* [Exercise]:
Write out each record a second time, exactly.

*** Data supplied Section Begins ***

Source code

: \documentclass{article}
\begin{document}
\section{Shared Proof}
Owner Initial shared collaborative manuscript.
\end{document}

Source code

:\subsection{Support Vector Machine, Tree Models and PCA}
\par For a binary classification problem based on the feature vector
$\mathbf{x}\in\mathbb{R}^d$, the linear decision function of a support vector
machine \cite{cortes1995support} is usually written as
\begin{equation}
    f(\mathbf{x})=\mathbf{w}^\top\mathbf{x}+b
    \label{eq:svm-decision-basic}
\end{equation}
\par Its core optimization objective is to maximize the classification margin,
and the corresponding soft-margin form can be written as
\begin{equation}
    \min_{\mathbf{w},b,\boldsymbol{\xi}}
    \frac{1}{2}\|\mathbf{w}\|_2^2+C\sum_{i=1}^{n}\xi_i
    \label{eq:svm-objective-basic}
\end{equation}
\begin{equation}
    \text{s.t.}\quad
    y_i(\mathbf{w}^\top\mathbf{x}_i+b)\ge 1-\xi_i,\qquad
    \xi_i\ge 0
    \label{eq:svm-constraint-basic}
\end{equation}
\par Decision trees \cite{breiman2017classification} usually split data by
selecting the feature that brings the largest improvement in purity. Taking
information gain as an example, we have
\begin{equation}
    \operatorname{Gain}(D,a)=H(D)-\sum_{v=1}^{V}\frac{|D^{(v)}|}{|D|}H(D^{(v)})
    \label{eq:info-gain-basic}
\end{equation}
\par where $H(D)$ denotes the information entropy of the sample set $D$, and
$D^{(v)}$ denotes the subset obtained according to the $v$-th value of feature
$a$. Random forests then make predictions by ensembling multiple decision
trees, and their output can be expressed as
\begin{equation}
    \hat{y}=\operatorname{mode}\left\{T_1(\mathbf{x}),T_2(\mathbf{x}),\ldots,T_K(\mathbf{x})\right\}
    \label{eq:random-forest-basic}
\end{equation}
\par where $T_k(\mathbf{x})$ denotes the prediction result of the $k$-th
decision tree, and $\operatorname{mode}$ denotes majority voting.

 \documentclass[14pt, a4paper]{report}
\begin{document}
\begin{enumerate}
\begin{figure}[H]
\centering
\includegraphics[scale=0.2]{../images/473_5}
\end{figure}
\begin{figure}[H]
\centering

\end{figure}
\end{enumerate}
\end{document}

*** Data supplied Section Ends ***

* [Response area]:
Source code

: \documentclass{article}
\begin{document}
\section{Shared Proof}
Owner Initial shared collaborative manuscript.
\end{document}

Source code

:\subsection{Support Vector Machine, Tree Models and PCA}
\par For a binary classification problem based on the feature vector
$\mathbf{x}\in\mathbb{R}^d$, the linear decision function of a support vector
machine \cite{cortes1995support} is usually written as
\begin{equation}
    f(\mathbf{x})=\mathbf{w}^\top\mathbf{x}+b
    \label{eq:svm-decision-basic}
\end{equation}
\par Its core optimization objective is to maximize the classification margin,
and the corresponding soft-margin form can be written as
\begin{equation}
    \min_{\mathbf{w},b,\boldsymbol{\xi}}
    \frac{1}{2}\|\mathbf{w}\|_2^2+C\sum_{i=1}^{n}\xi_i
    \label{eq:svm-objective-basic}
\end{equation}
\begin{equation}
    \text{s.t.}\quad
    y_i(\mathbf{w}^\top\mathbf{x}_i+b)\ge 1-\xi_i,\qquad
    \xi_i\ge 0
    \label{eq:svm-constraint-basic}
\end{equation}
\par Decision trees \cite{breiman2017classification} usually split data by
selecting the feature that brings the largest improvement in purity. Taking
information gain as an example, we have
\begin{equation}
    \operatorname{Gain}(D,a)=H(D)-\sum_{v=1}^{V}\frac{|D^{(v)}|}{|D|}H(D^{(v)})
    \label{eq:info-gain-basic}
\end{equation}
\par where $H(D)$ denotes the information entropy of the sample set $D$, and
$D^{(v)}$ denotes the subset obtained according to the $v$-th value of feature
$a$. Random forests then make predictions by ensembling multiple decision
trees, and their output can be expressed as
\begin{equation}
    \hat{y}=\operatorname{mode}\left\{T_1(\mathbf{x}),T_2(\mathbf{x}),\ldots,T_K(\mathbf{x})\right\}
    \label{eq:random-forest-basic}
\end{equation}
\par where $T_k(\mathbf{x})$ denotes the prediction result of the $k$-th
decision tree, and $\operatorname{mode}$ denotes majority voting.

 \documentclass[14pt, a4paper]{report}
\begin{document}
\begin{enumerate}
\begin{figure}[H]
\centering
\includegraphics[scale=0.2]{../images/473_5}
\end{figure}
\begin{figure}[H]
\centering

\end{figure}
\end{enumerate}
\end{document}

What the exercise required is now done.